Aside from being 4 syllables and, for me at least, a pain to remember how
to spell, it seems to fit.

RUNTIME is probably easier, and we just need to point out the difficulty in
naming things since actual rows is still shown, and timings have their own
independent option.

>
> > The regression tests now automatically run with explain_regress=on,
> which is
> > shorthand for TIMING OFF, SUMMARY OFF, COSTS OFF, and then BUFFERS OFF.
> >
> > There's a further option called explain(MACHINE) which can be disabled
> to hide
> > portions of the output that are unstable, like Memory/Disk/Batches/
> > Heap Fetches/Heap Blocks. This allows "explain analyze" to be used more
> easily
> > in regression tests, and simplifies some existing tests that currently
> use
> > plpgsql functions to filter the output. But it doesn't handle all the
> > variations from parallel workers.
> >
> > (3) is optional, but simplifies some regression tests. The patch series
> could
> > be rephrased with (3) first.
>

I like the idea of encapsulating the logic about what to show into the
generation code instead of a post-processing routine.

I don't see any particular ordering of the three changes being most clear.

>
> > Unfortunately, "COSTS OFF" breaks postgres_fdw remote_estimate. If
> specifying
> > "COSTS ON" in postgres_fdw.c is considered to be a poor fix

Given that we have version tests scattered throughout the postgres_fdw.c
code I'd say protect it with version >= 9.0 and call it good.

But I'm assuming that we are somehow also sending over the GUC to the
remote server (which will be v16+) but I am unsure why that would be the
case. I'm done code reading for now so I'm leaving this an open
request/question.

, then I suppose
> > this patch series could do as suggested and enable buffers by default
> only when
> > ANALYZE is specified. Then postgres_fdw is not affected, and the
> > explain_regress GUC is optional: instead, we'd need to specify BUFFERS
> OFF in
> > ~100 regression tests which use EXPLAIN ANALYZE.

I'm not following the transition from the prior sentences about COSTS to
this one regarding BUFFERS.

(3) still seems useful on its
> > own.
>

It is an orthogonal feature with a different section of our user base being
catered to, so I'd agree by default.

Patch Review Comments:

The following change in the machine commit seems out-of-place; are we
fixing a bug here?

explain.c:
/* Show buffer usage in planning */
- if (bufusage)
+ if (bufusage && es->buffers)

Typo (trailing comment // without comment):

ExplainPropertyFloat("Actual Rows", NULL, rows, 0, es); //

I did a pretty thorough look-through of the locations of the various
changes and everything seems consistent with the established code in this
area (took me a bit to get to the level of comprehension though). Whether
there may be something missing I'm less able to judge.

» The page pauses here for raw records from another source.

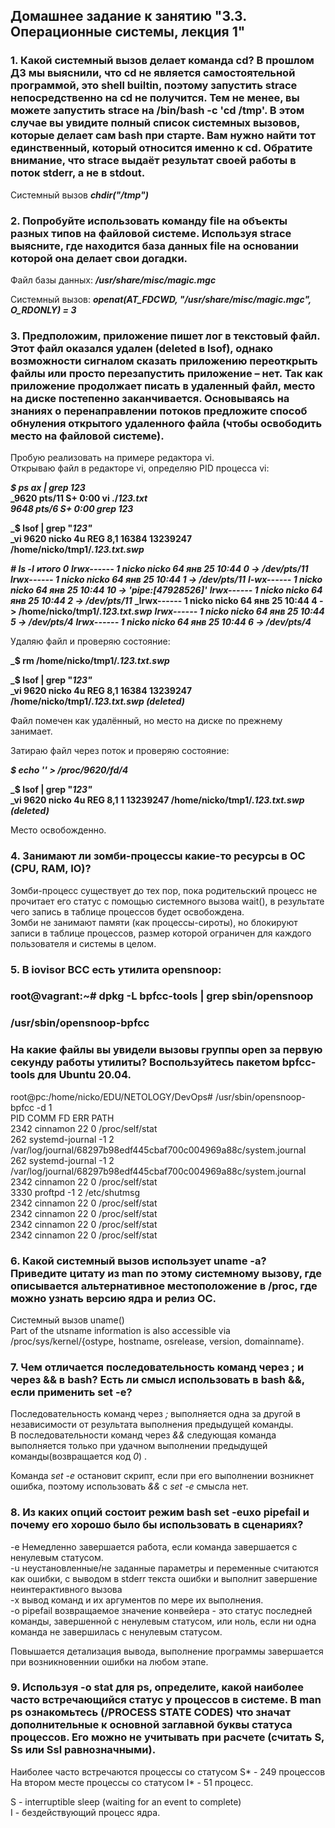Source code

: ## Домашнее задание к занятию "3.3. Операционные системы, лекция 1"  


### 1. Какой системный вызов делает команда cd? В прошлом ДЗ мы выяснили, что cd не является самостоятельной программой, это shell builtin, поэтому запустить strace непосредственно на cd не получится. Тем не менее, вы можете запустить strace на /bin/bash -c 'cd /tmp'. В этом случае вы увидите полный список системных вызовов, которые делает сам bash при старте. Вам нужно найти тот единственный, который относится именно к cd. Обратите внимание, что strace выдаёт результат своей работы в поток stderr, а не в stdout.  

Системный вызов **_chdir("/tmp")_**  


### 2. Попробуйте использовать команду file на объекты разных типов на файловой системе. Используя strace выясните, где находится база данных file на основании которой она делает свои догадки.

Файл базы данных: **_/usr/share/misc/magic.mgc_**  

Системный вызов: **_openat(AT_FDCWD, "/usr/share/misc/magic.mgc", O_RDONLY) = 3_**  

### 3. Предположим, приложение пишет лог в текстовый файл. Этот файл оказался удален (deleted в lsof), однако возможности сигналом сказать приложению переоткрыть файлы или просто перезапустить приложение – нет. Так как приложение продолжает писать в удаленный файл, место на диске постепенно заканчивается. Основываясь на знаниях о перенаправлении потоков предложите способ обнуления открытого удаленного файла (чтобы освободить место на файловой системе).

Пробую реализовать на примере редактора vi.  
Открываю файл в редакторе vi, определяю PID процесса vi:  

**_$ ps ax | grep 123_**  
**_9620 pts/11   S+     0:00 vi ./_123.txt_**  
**_9648 pts/6    S+     0:00 grep 123_**  


**_$ lsof | grep "_123"_**  
**_vi         9620                            nicko    4u      REG                8,1     16384         13239247 /home/nicko/tmp1/._123.txt.swp_**  


**_# ls -l_**
**_итого 0_**
**_lrwx------ 1 nicko nicko 64 янв 25 10:44 0 -> /dev/pts/11_**
**_lrwx------ 1 nicko nicko 64 янв 25 10:44 1 -> /dev/pts/11_**
**_l-wx------ 1 nicko nicko 64 янв 25 10:44 10 -> 'pipe:[47928526]'_**
**_lrwx------ 1 nicko nicko 64 янв 25 10:44 2 -> /dev/pts/11_**
**_lrwx------ 1 nicko nicko 64 янв 25 10:44 4 -> /home/nicko/tmp1/._123.txt.swp_**
**_lrwx------ 1 nicko nicko 64 янв 25 10:44 5 -> /dev/pts/4_**
**_lrwx------ 1 nicko nicko 64 янв 25 10:44 6 -> /dev/pts/4_**

Удаляю файл и проверяю состояние:  

**_$ rm /home/nicko/tmp1/._123.txt.swp_**  

**_$ lsof | grep "_123"_**  
**_vi         9620                            nicko    4u      REG                8,1     16384         13239247 /home/nicko/tmp1/._123.txt.swp (deleted)_**  


Файл помечен как удалённый, но место на диске по прежнему занимает.  

Затираю файл  через поток и проверяю состояние:  

**_$ echo '' > /proc/9620/fd/4_**  

**_$ lsof | grep "_123"_**  
**_vi         9620                            nicko    4u      REG                8,1         1         13239247 /home/nicko/tmp1/._123.txt.swp (deleted)_**  

Место освобожденно.  

### 4. Занимают ли зомби-процессы какие-то ресурсы в ОС (CPU, RAM, IO)?  

Зомби-процесс существует до тех пор, пока родительский процесс не прочитает его статус с помощью системного вызова wait(), в результате чего запись в таблице процессов будет освобождена.  
Зомби не занимают памяти (как процессы-сироты), но блокируют записи в таблице процессов, размер которой ограничен для каждого пользователя и системы в целом.  


### 5. В iovisor BCC есть утилита opensnoop:  
### root@vagrant:~# dpkg -L bpfcc-tools | grep sbin/opensnoop  
### /usr/sbin/opensnoop-bpfcc  
### На какие файлы вы увидели вызовы группы open за первую секунду работы утилиты? Воспользуйтесь пакетом bpfcc-tools для Ubuntu 20.04.  

root@pc:/home/nicko/EDU/NETOLOGY/DevOps# /usr/sbin/opensnoop-bpfcc -d 1  
PID    COMM               FD ERR PATH  
2342   cinnamon           22   0 /proc/self/stat  
262    systemd-journal    -1   2 /var/log/journal/68297b98edf445cbaf700c004969a88c/system.journal  
262    systemd-journal    -1   2 /var/log/journal/68297b98edf445cbaf700c004969a88c/system.journal  
2342   cinnamon           22   0 /proc/self/stat  
3330   proftpd            -1   2 /etc/shutmsg  
2342   cinnamon           22   0 /proc/self/stat  
2342   cinnamon           22   0 /proc/self/stat  
2342   cinnamon           22   0 /proc/self/stat  
2342   cinnamon           22   0 /proc/self/stat  


### 6. Какой системный вызов использует uname -a? Приведите цитату из man по этому системному вызову, где описывается альтернативное местоположение в /proc, где можно узнать версию ядра и релиз ОС.

Системный вызов uname()  
Part of the utsname information is also accessible via /proc/sys/kernel/{ostype, hostname, osrelease, version, domainname}.


### 7. Чем отличается последовательность команд через ; и через && в bash? Есть ли смысл использовать в bash &&, если применить set -e?

Последовательность команд через *_;_* выполняется одна за другой в независимости от результата выполнения предыдущей команды.  
В последовательности команд через *_&&_* следующая команда выполняется только при удачном выполнении предыдущей команды(возвращается код *_0_*) .  

Команда *_set -e_* остановит скрипт, если при его выполнении возникнет ошибка,  поэтому использовать *_&&_* с *_set -e_* смысла нет.


### 8. Из каких опций состоит режим bash set -euxo pipefail и почему его хорошо было бы использовать в сценариях?

-e Немедленно завершается работа, если команда завершается с ненулевым статусом.  
-u неустановленные/не заданные параметры и переменные считаются как ошибки, с выводом в stderr текста ошибки и выполнит завершение неинтерактивного вызова  
-x вывод команд и их аргументов по мере их выполнения.  
-o pipefail возвращаемое значение конвейера - это статус последней команды, завершенной с ненулевым статусом, или ноль, если ни одна команда не завершилась с ненулевым статусом.

Повышается детализация вывода, выполнение программы завершается при возникновеннии ошибки на любом этапе.

### 9. Используя -o stat для ps, определите, какой наиболее часто встречающийся статус у процессов в системе. В man ps ознакомьтесь (/PROCESS STATE CODES) что значат дополнительные к основной заглавной буквы статуса процессов. Его можно не учитывать при расчете (считать S, Ss или Ssl равнозначными).

Наиболее часто встречаются процессы со статусом S* - 249 процессов
На втором месте процессы со статусом I* - 51 процесс.

S - interruptible sleep (waiting for an event to complete)  
I - бездействующий процесс ядра.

From reading the other main thread I'm not finding this particular choice
of GUC usage to be a problem anyone has raised and it does seem the
cleanest solution, both for us and for anyone out there with a similar
testing framework.

The machine output option covers an obvious need since we've already
written ad-hoc parsing code to deal with the problem.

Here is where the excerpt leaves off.